Secondhand, Circular, or Just Clever Marketing? Fashion's "Carbon Footprint"
- 10 hours ago
- 4 min read

By: Hanna Mordekhai
In high school, I was honestly always really confused about the whole sustainability movement in fashion. How does every brand have a “green” label? Wasn’t the problem that we were buying too much, too fast, and getting tricked by clever marketing?
It wasn’t until I got to Parsons that the pieces really clicked. Sustainability and environmental impact was a common thread in many of my classes, from fashion design to business strategy. One of my freshman-year professors put it bluntly: “Yeah, a brand can call itself eco-friendly, but if it’s producing clothes non-stop, it’s still hurting the planet. ‘Green’ is relative and, well, doesn’t really mean anything.”
To be quite honest, I never really cared so much for sustainability until I realized it needed my help in the fashion industry. The cadence of fashion is hard to keep up with, and it always feels like 1 step forward and 3 steps back. So I really started to wonder, how can we really reduce our carbon footprint? What initiatives do brands take that actually work, actually mean something?
Here’s the problem, in simple terms: making clothes uses tons of water, energy, and chemicals. Most clothes are made so fast that they often get thrown away after only a few wears, creating massive waste and pollution. Some brands call themselves eco-friendly, but many are just pretending; it’s easier to look green than actually change the way they operate.
Understanding which brands are genuinely making an impact is where the real work begins. And for me, that’s what makes sustainability in fashion so fascinating: it’s not just about buying less, it’s about rethinking how the entire industry works.
The first company I want to bring up that truly passes the test is The RealReal. They didn’t just make it cool to shop second-hand; they made it cool to rethink consumption entirely. More than that, they made selling your old pieces feel just as stylish as buying new ones. Their platform encourages people to invest in timeless, high-quality items that hold value, rather than constantly chasing trends and replacing what they own.
By shifting the behavior of shopping, The RealReal addresses the core issue: overconsumption. It’s not just about marketing sustainability, it’s about reshaping how people value clothing and ownership. Even their marketing strategy reflects that, partnering with smaller influencers who genuinely live this mindset instead of using sustainability as an aesthetic.
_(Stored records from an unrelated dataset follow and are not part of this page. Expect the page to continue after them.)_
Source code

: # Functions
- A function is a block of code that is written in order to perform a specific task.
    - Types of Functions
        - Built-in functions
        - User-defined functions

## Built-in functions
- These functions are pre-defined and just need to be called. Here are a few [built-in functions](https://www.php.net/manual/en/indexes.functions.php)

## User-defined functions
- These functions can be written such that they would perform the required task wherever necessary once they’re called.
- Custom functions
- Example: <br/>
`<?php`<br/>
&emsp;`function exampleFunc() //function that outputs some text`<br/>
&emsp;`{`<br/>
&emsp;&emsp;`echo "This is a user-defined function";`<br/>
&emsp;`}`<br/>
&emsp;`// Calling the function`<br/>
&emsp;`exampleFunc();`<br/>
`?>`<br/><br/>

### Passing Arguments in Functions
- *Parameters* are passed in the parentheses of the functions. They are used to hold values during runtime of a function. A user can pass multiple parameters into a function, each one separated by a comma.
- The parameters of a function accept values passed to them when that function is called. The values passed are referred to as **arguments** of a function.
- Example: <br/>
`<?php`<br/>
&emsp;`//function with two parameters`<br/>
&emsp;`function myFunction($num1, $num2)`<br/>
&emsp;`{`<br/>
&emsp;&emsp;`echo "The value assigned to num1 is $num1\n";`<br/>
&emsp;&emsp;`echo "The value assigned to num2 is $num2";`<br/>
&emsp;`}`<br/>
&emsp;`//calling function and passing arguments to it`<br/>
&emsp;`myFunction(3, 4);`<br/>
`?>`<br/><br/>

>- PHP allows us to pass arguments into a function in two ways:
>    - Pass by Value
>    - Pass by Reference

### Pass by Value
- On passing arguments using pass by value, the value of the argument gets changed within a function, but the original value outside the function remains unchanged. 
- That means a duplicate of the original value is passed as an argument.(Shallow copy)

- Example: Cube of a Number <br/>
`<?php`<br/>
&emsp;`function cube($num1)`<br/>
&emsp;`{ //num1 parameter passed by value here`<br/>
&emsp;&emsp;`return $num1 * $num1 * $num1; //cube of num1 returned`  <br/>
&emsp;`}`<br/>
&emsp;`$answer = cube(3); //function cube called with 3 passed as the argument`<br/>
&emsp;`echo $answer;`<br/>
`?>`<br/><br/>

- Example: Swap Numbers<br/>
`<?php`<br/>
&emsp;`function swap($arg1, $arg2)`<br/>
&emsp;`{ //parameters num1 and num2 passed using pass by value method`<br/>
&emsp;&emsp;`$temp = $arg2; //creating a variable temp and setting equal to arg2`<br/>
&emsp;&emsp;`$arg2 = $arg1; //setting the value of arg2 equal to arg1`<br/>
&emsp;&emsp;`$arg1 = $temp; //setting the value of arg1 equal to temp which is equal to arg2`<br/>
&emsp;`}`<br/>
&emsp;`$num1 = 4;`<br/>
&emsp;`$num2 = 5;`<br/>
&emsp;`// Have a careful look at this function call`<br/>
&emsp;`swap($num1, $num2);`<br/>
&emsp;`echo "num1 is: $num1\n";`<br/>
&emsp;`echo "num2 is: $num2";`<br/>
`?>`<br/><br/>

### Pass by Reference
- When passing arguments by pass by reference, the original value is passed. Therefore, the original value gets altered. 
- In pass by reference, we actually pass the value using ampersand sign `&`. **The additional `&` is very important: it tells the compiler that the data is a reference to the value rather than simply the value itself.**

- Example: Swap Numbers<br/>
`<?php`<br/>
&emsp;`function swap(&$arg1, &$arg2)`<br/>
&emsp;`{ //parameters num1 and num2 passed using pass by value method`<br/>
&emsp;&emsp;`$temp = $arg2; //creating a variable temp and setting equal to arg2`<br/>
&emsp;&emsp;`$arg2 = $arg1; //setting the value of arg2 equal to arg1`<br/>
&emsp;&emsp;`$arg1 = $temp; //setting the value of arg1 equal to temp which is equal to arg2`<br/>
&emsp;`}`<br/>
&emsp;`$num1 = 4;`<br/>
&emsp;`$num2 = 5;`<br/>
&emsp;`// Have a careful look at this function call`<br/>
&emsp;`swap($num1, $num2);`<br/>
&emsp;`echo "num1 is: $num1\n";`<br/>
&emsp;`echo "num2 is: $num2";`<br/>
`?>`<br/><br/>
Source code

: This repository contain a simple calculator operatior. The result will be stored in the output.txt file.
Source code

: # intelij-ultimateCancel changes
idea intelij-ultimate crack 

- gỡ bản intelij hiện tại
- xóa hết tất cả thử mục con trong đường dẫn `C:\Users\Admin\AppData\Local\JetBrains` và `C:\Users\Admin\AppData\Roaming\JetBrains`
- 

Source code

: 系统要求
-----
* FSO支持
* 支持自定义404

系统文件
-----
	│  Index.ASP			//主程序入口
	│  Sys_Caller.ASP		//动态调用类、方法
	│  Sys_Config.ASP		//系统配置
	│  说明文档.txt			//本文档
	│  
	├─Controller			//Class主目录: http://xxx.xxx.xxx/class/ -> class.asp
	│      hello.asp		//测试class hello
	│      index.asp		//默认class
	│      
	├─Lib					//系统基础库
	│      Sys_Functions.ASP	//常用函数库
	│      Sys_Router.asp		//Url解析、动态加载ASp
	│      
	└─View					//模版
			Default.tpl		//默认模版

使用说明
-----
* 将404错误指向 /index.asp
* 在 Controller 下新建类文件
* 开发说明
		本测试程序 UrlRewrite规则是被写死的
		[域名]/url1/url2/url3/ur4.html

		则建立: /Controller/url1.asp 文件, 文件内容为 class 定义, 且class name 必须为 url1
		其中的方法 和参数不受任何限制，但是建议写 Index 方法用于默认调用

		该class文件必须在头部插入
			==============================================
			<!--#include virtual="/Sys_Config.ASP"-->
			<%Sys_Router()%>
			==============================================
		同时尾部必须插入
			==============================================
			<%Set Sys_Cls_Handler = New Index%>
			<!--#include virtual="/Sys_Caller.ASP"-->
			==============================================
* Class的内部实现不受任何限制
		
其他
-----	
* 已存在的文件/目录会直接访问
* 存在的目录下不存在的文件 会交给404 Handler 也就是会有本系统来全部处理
Now, thinking realistically, our world isn’t a utopia. Clothes wear out, trends evolve, and people will always need new things. The RealReal doesn’t single-handedly solve the problem; it just changes one part of it. What the industry really needs are innovative brands and thinkers finding ways to reduce carbon footprints, even when people do buy new.
Two companies making real progress here are Lululemon and On Running. Both have launched programs that let customers return worn products in exchange for new ones. It’s smart because it keeps loyal customers engaged while promoting circularity, a kind of “these don’t work anymore, I’m giving them back” mindset. Lululemon’s Like New program lets people trade in gently worn pieces for store credit. Those items are cleaned and resold, and if they can’t be resold, they’re recycled through partners. On Running’s Cyclon program takes it further by letting customers send back worn products so the materials can be reused in future designs.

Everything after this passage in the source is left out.